Capture Terraform provisioner output? - terraform

Use Case
Trying to provision a (Docker Swarm or Consul) cluster where initializing the cluster first occurs on one node, which generates some token, which then needs to be used by other nodes joining the cluster. Key thing being that nodes 1 and 2 shouldn't attempt to join the cluster until the join key has been generated by node 0.
Eg. on node 0, running docker swarm init ... will return a join token. Then on nodes 1 and 2, you'd need to pass that token to the same command, like docker swarm init ${JOIN_TOKEN} ${NODE_0_IP_ADDRESS}:{SOME_PORT}. And magic, you've got a neat little cluster...
Attempts So Far
Tried initializing all nodes with the AWS SDK installed, and storing the join key from node 0 on S3, then fetching that join key on other nodes. This is done via a null_resource with 'remote-exec' provisioners. Due to the way Terraform executes things in parallel, there are racy type conditions and predictably nodes 1 and 2 frequently attempt to fetch a key from S3 thats not there yet (eg. node 0 hasn't finished its stuff yet).
Tried using the 'local-exec' provisioner to SSH into node 0 and capture its join key output. This hasn't worked well or I sucked at doing it.
I've read the docs. And stack overflow. And Github issues, like this really long outstanding one. Thoroughly. If this has been solved elsewhere though, links appreciated!
PS - this is directly related to and is a smaller subset of this question, but wanted to re-ask it in order to focus the scope of the problem.

You can redirect the outputs to a file:
resource "null_resource" "shell" {
provisioner "local-exec" {
command = "uptime 2>stderr >stdout; echo $? >exitstatus"
}
}
and then read the stdout, stderr and exitstatus files with local_file
The problem is that if the files disappear, then terraform apply will fail.
In terraform 0.11 I made a workaround by reading the file with external data source and storing the results in a null_resource triggers (!)
resource "null_resource" "contents" {
triggers = {
stdout = "${data.external.read.result["stdout"]}"
stderr = "${data.external.read.result["stderr"]}"
exitstatus = "${data.external.read.result["exitstatus"]}"
}
lifecycle {
ignore_changes = [
"triggers",
]
}
}
But in 0.12 this can be replaced with file()
and then finally I can use / output those with:
output "stdout" {
value = "${chomp(null_resource.contents.triggers["stdout"])}"
}
See the module https://github.com/matti/terraform-shell-resource for full implementation

You can use external data:
data "external" "docker_token" {
program = ["/bin/bash", "-c" "echo \"{\\\"token\\\":\\\"$(docker swarm init...)\\\"}\""]
}
Then the token will be available as data.external.docker_token.result.token.
If you need to pass arguments in, you can use a script (e.g. relative to path.module). See https://www.terraform.io/docs/providers/external/data_source.html for details.

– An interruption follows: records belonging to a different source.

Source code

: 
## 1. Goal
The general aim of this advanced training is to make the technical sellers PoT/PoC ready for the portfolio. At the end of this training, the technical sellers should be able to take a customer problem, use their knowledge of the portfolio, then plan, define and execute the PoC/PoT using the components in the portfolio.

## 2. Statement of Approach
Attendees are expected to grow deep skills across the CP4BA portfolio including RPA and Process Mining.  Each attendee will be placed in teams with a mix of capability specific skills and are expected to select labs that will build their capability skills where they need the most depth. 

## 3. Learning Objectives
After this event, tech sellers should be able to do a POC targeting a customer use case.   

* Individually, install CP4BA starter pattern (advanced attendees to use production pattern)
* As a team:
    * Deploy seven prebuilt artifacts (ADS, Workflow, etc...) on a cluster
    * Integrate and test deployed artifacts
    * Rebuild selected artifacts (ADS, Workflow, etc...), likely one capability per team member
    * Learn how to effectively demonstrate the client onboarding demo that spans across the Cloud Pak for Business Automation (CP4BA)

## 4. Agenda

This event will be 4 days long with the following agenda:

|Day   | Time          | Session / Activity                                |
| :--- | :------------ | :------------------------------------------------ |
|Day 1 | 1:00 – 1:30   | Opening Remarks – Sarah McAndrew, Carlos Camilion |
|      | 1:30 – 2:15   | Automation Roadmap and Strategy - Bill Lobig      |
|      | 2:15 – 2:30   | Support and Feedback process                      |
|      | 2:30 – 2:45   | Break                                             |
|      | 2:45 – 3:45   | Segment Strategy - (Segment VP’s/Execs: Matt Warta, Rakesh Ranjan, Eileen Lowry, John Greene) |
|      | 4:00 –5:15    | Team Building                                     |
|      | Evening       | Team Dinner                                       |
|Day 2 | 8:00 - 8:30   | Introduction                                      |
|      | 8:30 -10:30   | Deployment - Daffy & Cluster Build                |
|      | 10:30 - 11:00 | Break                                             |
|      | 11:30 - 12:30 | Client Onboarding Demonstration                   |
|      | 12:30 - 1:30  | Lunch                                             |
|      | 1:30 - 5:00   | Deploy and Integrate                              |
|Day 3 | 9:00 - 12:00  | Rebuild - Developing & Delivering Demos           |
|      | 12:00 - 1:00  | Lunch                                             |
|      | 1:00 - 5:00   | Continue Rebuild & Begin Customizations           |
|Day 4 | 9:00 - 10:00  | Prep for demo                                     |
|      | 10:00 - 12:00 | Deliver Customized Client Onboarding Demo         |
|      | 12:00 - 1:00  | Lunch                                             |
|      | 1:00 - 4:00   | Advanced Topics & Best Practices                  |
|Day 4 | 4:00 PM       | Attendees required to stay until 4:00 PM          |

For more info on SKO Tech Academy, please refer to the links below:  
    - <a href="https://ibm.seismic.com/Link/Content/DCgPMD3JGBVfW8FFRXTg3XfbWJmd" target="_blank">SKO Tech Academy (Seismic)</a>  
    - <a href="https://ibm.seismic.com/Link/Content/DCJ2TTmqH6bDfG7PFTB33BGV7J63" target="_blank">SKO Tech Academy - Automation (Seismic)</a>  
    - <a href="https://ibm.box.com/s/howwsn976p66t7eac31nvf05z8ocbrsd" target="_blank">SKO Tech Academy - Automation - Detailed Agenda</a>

When I asked myself the same question, "Can I use output from a provisioner to feed into another resource's variables?", I went to the source for answers.
At this moment in time, provisioner results are simply streamed to terraform's standard out and never captured.
Given that you are running remote provisioners on both nodes, and you are trying to access values from S3 - I agree with this approach by the way, I would do the same - what you probably need to do is handle the race condition in your script with a sleep command, or by scheduling a script to run later with the at or cron or similar scheduling systems.
In general, Terraform wants to access all variables either up front, or as the result of a provider. Provisioners are not necessarily treated as first-class in Terraform. I'm not on the core team so I can't say why, but my speculation is that it reduces complexity to ignore provisioner results beyond success or failure, since provisioners are just scripts so their results are generally unstructured.
If you need more enhanced capabilities for setting up your instances, I suggest a dedicated tool for that purpose like Ansible, Chef, Puppet, etc. Terraform's focus is really on Infrastructure, rather than software components.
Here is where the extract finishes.